__TO DO__
Give again, word for word, every line in the entries below from the line with "- [Share your" up to and including the line with "[![Follow me on", and no other line.

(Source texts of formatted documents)
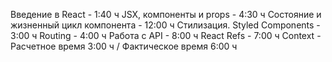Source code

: Введение в React - 1:40 ч
JSX, компоненты и props - 4:30 ч
Состояние и жизненный цикл компонента - 12:00 ч
Стилизация. Styled Components - 3:00 ч
Routing - 4:00 ч
Работа с API - 8:00 ч 
React Refs - 7:00 ч
Context - Расчетное время 3:00 ч / Фактическое время 6:00 ч
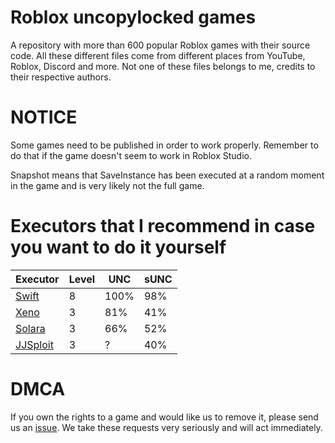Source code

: # Roblox uncopylocked games
A repository with more than 600 popular Roblox games with their source code.
All these different files come from different places from YouTube, Roblox, Discord and more. Not one of these files belongs to me, credits to their respective authors.

# NOTICE
Some games need to be published in order to work properly. Remember to do that if the game doesn't seem to work in Roblox Studio.

Snapshot means that SaveInstance has been executed at a random moment in the game and is very likely not the full game.

# Executors that I recommend in case you want to do it yourself
| Executor | Level | UNC | sUNC |
| ------- | ------ | ---- | ---- |
| [Swift](https://getswift.gg/) | 8 | 100% | 98% |
| [Xeno](https://xeno.now) | 3 | 81% | 41% |
| [Solara](https://60aaf9c6.salamanderprocessing.pages.dev/download/static/files/BootstrapperNew.exe) | 3 | 66% | 52% |
| [JJSploit](https://wearedevs.net/d/JJSploit) | 3 | ? | 40% |

# DMCA
If you own the rights to a game and would like us to remove it, please send us an [issue](https://github.com/lvplay2/Roblox-Uncopylocked-Games/issues/new?template=takedown-request.md). We take these requests very seriously and will act immediately.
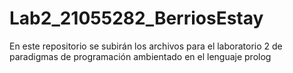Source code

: # Lab2_21055282_BerriosEstay
En este repositorio se subirán los archivos para el laboratorio 2 de paradigmas de programación ambientado en el lenguaje prolog
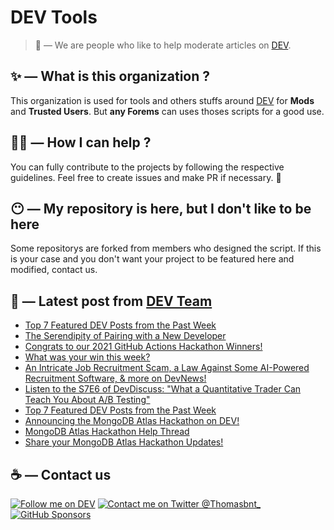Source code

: # DEV Tools

> 🔧 — We are people who like to help moderate articles on [DEV](https://dev.to).

## ✨ — What is this organization ?

This organization is used for tools and others stuffs around [DEV](https://dev.to) for **Mods** and **Trusted Users**. But __any Forems__ can uses thoses scripts for a good use.


## 💪🏼 — How I can help ?

You can fully contribute to the projects by following the respective guidelines. Feel free to create issues and make PR if necessary. 🎉

## 😶 — My repository is here, but I don't like to be here

Some repositorys are forked from members who designed the script. If this is your case and you don't want your project to be featured here and modified, contact us.

## 📝 — Latest post from [DEV Team](https://dev.to/devteam)

<!-- BLOG-POST-LIST:START -->
- [Top 7 Featured DEV Posts from the Past Week](https://dev.to/devteam/top-7-featured-dev-posts-from-the-past-week-4aah)
- [The Serendipity of Pairing with a New Developer](https://dev.to/devteam/the-serendipity-of-pairing-with-a-new-developer-gi)
- [Congrats to our 2021 GitHub Actions Hackathon Winners!](https://dev.to/devteam/congrats-to-our-2021-github-actions-hackathon-winners-1fhk)
- [What was your win this week?](https://dev.to/devteam/what-was-your-win-this-week-31ag)
- [An Intricate Job Recruitment Scam, a Law Against Some AI-Powered Recruitment Software, &amp; more on DevNews!](https://dev.to/devteam/an-intricate-job-recruitment-scam-a-law-against-some-ai-powered-recruitment-software-more-on-devnews-5b0m)
- [Listen to the S7E6 of DevDiscuss: &quot;What a Quantitative Trader Can Teach You About A/B Testing&quot;](https://dev.to/devteam/listen-to-the-s7e6-of-devdiscuss-what-a-quantitative-trader-can-teach-you-about-ab-testing-43e8)
- [Top 7 Featured DEV Posts from the Past Week](https://dev.to/devteam/top-7-featured-dev-posts-from-the-past-week-1lpg)
- [Announcing the MongoDB Atlas Hackathon on DEV!](https://dev.to/devteam/announcing-the-mongodb-atlas-hackathon-on-dev-4b6m)
- [MongoDB Atlas Hackathon Help Thread](https://dev.to/devteam/mongodb-atlas-hackathon-help-thread-3g3a)
- [Share your MongoDB Atlas Hackathon Updates!](https://dev.to/devteam/share-your-mongodb-atlas-hackathon-updates-5g4k)
<!-- BLOG-POST-LIST:END -->


## ☕ — Contact us

[![Follow me on DEV](https://img.shields.io/badge/dev.to-%2308090A.svg?&style=for-the-badge&logo=dev.to&logoColor=white&alt=devto)](https://dev.to/thomasbnt)
[![Contact me on Twitter @Thomasbnt_](https://img.shields.io/badge/Contact%20me%20on%20Twitter-%231DA1F2.svg?&style=for-the-badge&logo=twitter&logoColor=white&alt=twitter)](https://twitter.com/messages/1142357270-1142357270?text=Hello,%20I%20contact%20you%20from%20devtotools%20&recipient_id=1142357270) [![GitHub Sponsors](https://img.shields.io/badge/Sponsor%20me-%23EA54AE.svg?&style=for-the-badge&logo=github-sponsors&logoColor=white)](https://github.com/sponsors/thomasbnt)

__RESPONSE BOX__
- [Share your MongoDB Atlas Hackathon Updates!](https://dev.to/devteam/share-your-mongodb-atlas-hackathon-updates-5g4k)
<!-- BLOG-POST-LIST:END -->


## ☕ — Contact us

[![Follow me on DEV](https://img.shields.io/badge/dev.to-%2308090A.svg?&style=for-the-badge&logo=dev.to&logoColor=white&alt=devto)](https://dev.to/thomasbnt)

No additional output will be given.